The Olympics: When people first hear this word, most envision athletes, gold medals, patriotism and heart pounding moments. All in all, we envision, self-glory. However, this did not satisfy Kelly Clark. Kelly has successfully competed in many snowboarding competitions, one that includes a Gold Medal win for the Women’s Halfpipe in the 2002 Olympic Games in Salt Lake City. She will also be competing in the upcoming  The Sochi 2014 Winter Olympic. Though Clark has a long list of accomplishments, they did not add to her ultimate satisfaction. This unsettled feeling is what led to her vision and greatest success of all, the Kelly Clark Foundation. Since it’s inception in 2010, the Foundation has provided children with the opportunities to achieve their highest potential through snowboarding, having awarded over $60,000 in scholarships. In 2013 alone, the foundation awarded $16,000 to four hopeful snowboarders in order to attend different mountain schools across the United States. Kelly Clark Foundation is on its way to accomplishing the mission they set out upon; to spark, “not only greater participation in the industry, but a contagious spirit of paying it forward, and giving back to our growing snowboarding community.” (KCF)

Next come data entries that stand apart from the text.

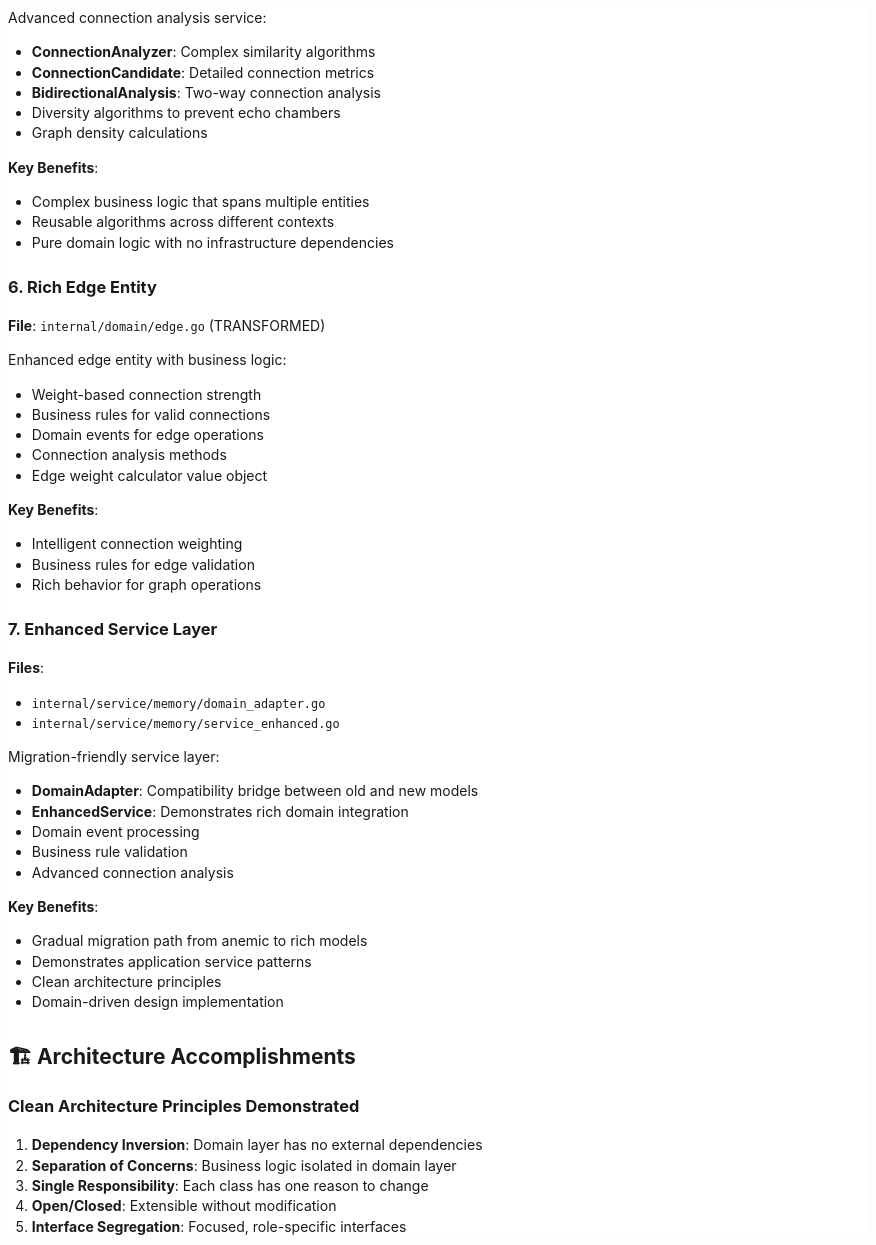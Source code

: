 Advanced connection analysis service:
- **ConnectionAnalyzer**: Complex similarity algorithms
- **ConnectionCandidate**: Detailed connection metrics
- **BidirectionalAnalysis**: Two-way connection analysis
- Diversity algorithms to prevent echo chambers
- Graph density calculations

**Key Benefits**:
- Complex business logic that spans multiple entities
- Reusable algorithms across different contexts
- Pure domain logic with no infrastructure dependencies

### 6. Rich Edge Entity
**File**: `internal/domain/edge.go` (TRANSFORMED)

Enhanced edge entity with business logic:
- Weight-based connection strength
- Business rules for valid connections
- Domain events for edge operations
- Connection analysis methods
- Edge weight calculator value object

**Key Benefits**:
- Intelligent connection weighting
- Business rules for edge validation
- Rich behavior for graph operations

### 7. Enhanced Service Layer
**Files**: 
- `internal/service/memory/domain_adapter.go`
- `internal/service/memory/service_enhanced.go`

Migration-friendly service layer:
- **DomainAdapter**: Compatibility bridge between old and new models
- **EnhancedService**: Demonstrates rich domain integration
- Domain event processing
- Business rule validation
- Advanced connection analysis

**Key Benefits**:
- Gradual migration path from anemic to rich models
- Demonstrates application service patterns
- Clean architecture principles
- Domain-driven design implementation

## 🏗️ Architecture Accomplishments

### Clean Architecture Principles Demonstrated

1. **Dependency Inversion**: Domain layer has no external dependencies
2. **Separation of Concerns**: Business logic isolated in domain layer
3. **Single Responsibility**: Each class has one reason to change
4. **Open/Closed**: Extensible without modification
5. **Interface Segregation**: Focused, role-specific interfaces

Kelly took some time to discuss with the Conscious Magazine crew about her purpose and vision of the Kelly Clark Foundation.

Q |What brought you to the vision of founding the Kelly Clark Foundation? Was there a specific experience or have you always wanted to do this?I have had a very successful snowboard career and one day I realized I wanted to make a bigger impact than just leaving good contest results. I want to look back and see that the snowboarding community is better because I was part of it. So I looked around at the needs of our industry and saw that one of the biggest challenges was the financial aspects of our sport. Snowboarding is expensive, and because of that, it is not accessible. I knew from my own experience that those financial needs were very real and challenging for families. So I thought that would be a good place to start. Sometimes all one needs to be great is opportunity and my life is a testament to that. Snowboarding has given me so much, it has helped me develop into the person I am today, and I know given the opportunity it will do that for others.

Q | Why do you want to give back and why do you feel this need to help others? As a professional athlete it is easy to think about yourself all the time… and on some levels that is required. But, I had a thought that perhaps the world would be a better place if I did not think about myself so much and started thinking of others. And it comes from a place of asking myself… what can I give as opposed to what can I get?

Q | What other philanthropic work have you been involved in? I have been part of some other organizations that are similar to mine. I have been to some events put on by Chill, Outdoor Outreach, The Station Camp and After-school All Stars. All of those organizations aim to develop youth through the avenue of sports and outdoors.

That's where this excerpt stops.